By using automatic IPv6 Helper service, any host that is running the IPv6 protocol and is configured with an IPv4 public address is automatically configured as a 6to4 host. A 6to4 host can perform its own tunneling to reach either 6to4 hosts in other sites or hosts on the test Internet (6bone). The following list shows the tasks IPv6 Helper service performs automatically:

  • The service configures 6to4 addresses on the interface that is named 6to4 Tunneling Pseudo-Interface (interface ID 3) for all public IPv4 addresses that are assigned to interfaces on the device.
  • The service creates a 2002::/16 route that forwards all 6to4 traffic with the 6to4 Tunneling Pseudo-Interface (interface ID 3). It also encapsulates all traffic forwarded by this host to 6to4 destinations with an IPv4 header.
  • The service performs a Domain Name System (DNS) query for the name 6to4.ipv6.microsoft.com to obtain the IPv4 address of the Microsoft 6to4 relay router on the Internet.

By enabling Internet Connection Sharing (ICS), you can use a computer running the IPv6 protocol for Windows XP as a 6to4 router.

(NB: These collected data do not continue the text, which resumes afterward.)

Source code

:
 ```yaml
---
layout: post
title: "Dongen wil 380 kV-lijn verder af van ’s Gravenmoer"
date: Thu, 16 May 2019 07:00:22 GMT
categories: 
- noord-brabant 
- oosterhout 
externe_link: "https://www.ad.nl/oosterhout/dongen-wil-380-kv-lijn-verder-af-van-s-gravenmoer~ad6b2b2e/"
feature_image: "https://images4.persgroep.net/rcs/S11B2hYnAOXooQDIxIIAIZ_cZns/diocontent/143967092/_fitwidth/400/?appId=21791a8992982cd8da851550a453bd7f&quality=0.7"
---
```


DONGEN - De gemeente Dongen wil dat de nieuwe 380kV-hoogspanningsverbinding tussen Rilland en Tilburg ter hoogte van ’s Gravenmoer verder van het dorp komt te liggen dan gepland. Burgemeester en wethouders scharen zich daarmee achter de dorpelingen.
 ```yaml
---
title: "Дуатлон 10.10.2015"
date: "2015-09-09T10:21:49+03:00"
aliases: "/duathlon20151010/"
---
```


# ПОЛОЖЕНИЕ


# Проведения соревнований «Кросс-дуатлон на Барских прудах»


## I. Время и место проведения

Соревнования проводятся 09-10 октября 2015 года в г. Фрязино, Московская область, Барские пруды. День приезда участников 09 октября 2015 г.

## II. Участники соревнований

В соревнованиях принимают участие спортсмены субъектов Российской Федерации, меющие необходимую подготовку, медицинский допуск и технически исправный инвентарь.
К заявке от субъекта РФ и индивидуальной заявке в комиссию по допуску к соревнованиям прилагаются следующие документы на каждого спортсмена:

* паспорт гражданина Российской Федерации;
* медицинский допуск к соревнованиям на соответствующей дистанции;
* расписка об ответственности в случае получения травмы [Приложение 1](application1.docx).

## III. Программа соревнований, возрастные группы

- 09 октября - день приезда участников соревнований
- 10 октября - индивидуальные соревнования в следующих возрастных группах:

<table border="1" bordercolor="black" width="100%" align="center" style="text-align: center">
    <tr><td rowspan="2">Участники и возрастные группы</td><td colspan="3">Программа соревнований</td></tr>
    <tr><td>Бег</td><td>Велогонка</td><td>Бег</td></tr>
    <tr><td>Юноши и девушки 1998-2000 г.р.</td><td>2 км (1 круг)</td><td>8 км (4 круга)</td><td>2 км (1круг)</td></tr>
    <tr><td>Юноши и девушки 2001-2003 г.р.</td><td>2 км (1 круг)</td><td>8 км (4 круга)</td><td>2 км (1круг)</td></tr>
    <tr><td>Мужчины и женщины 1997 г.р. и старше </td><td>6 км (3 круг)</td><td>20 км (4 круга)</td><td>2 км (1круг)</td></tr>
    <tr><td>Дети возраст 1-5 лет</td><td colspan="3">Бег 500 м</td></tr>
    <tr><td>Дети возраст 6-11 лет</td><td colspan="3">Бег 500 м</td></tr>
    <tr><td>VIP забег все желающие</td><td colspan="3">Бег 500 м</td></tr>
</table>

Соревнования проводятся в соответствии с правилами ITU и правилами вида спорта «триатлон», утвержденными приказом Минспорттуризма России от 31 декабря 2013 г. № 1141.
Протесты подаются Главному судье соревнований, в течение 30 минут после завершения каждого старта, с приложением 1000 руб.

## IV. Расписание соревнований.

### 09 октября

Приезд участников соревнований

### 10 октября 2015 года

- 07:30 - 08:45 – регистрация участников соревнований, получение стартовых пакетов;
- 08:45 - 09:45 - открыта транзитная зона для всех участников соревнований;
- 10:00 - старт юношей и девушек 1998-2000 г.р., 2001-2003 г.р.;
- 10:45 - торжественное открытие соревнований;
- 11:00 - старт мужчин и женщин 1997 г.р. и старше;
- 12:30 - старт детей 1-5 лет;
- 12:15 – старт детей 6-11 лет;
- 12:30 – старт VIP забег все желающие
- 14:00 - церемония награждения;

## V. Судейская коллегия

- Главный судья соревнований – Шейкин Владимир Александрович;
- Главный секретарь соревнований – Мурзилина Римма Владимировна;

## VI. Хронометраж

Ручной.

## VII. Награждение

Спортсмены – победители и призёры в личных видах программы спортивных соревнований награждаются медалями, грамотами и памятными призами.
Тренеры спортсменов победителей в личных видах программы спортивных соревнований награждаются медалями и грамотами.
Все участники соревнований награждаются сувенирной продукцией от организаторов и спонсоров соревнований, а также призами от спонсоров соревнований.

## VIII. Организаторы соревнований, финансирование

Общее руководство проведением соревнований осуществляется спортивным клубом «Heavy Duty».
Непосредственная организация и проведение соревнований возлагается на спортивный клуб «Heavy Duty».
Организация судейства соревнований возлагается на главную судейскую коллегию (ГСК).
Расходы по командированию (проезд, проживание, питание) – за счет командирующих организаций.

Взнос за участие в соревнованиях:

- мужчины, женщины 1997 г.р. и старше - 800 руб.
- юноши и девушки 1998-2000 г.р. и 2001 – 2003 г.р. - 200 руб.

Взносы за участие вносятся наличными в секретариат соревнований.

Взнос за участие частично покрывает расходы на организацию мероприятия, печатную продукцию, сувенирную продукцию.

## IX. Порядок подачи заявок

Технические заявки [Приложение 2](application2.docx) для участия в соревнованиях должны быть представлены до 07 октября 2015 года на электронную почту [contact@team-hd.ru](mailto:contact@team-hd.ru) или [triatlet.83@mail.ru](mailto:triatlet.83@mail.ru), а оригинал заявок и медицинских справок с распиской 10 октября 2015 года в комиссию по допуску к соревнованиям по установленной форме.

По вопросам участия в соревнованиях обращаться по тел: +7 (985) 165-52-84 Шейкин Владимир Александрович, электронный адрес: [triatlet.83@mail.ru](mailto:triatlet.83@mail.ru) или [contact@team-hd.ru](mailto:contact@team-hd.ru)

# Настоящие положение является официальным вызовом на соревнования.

This computer can both encapsulate and forward 6to4 traffic to other 6to4 hosts or sites on the Internet, and can forward 6bone traffic to a 6to4 relay router on the Internet. The following list shows the tasks the IPv6 Helper service performs if ICS is enabled on an interface that is assigned a public IPv4 address:

  • The service enables routing on the private interface.
  • The service sends Router Advertisements that contain 6to4 address prefixes based on the public IPv4 address of the public interface. The SLA ID in the 6to4 address prefix is set to the interface ID of the interface on which the advertisements are sent.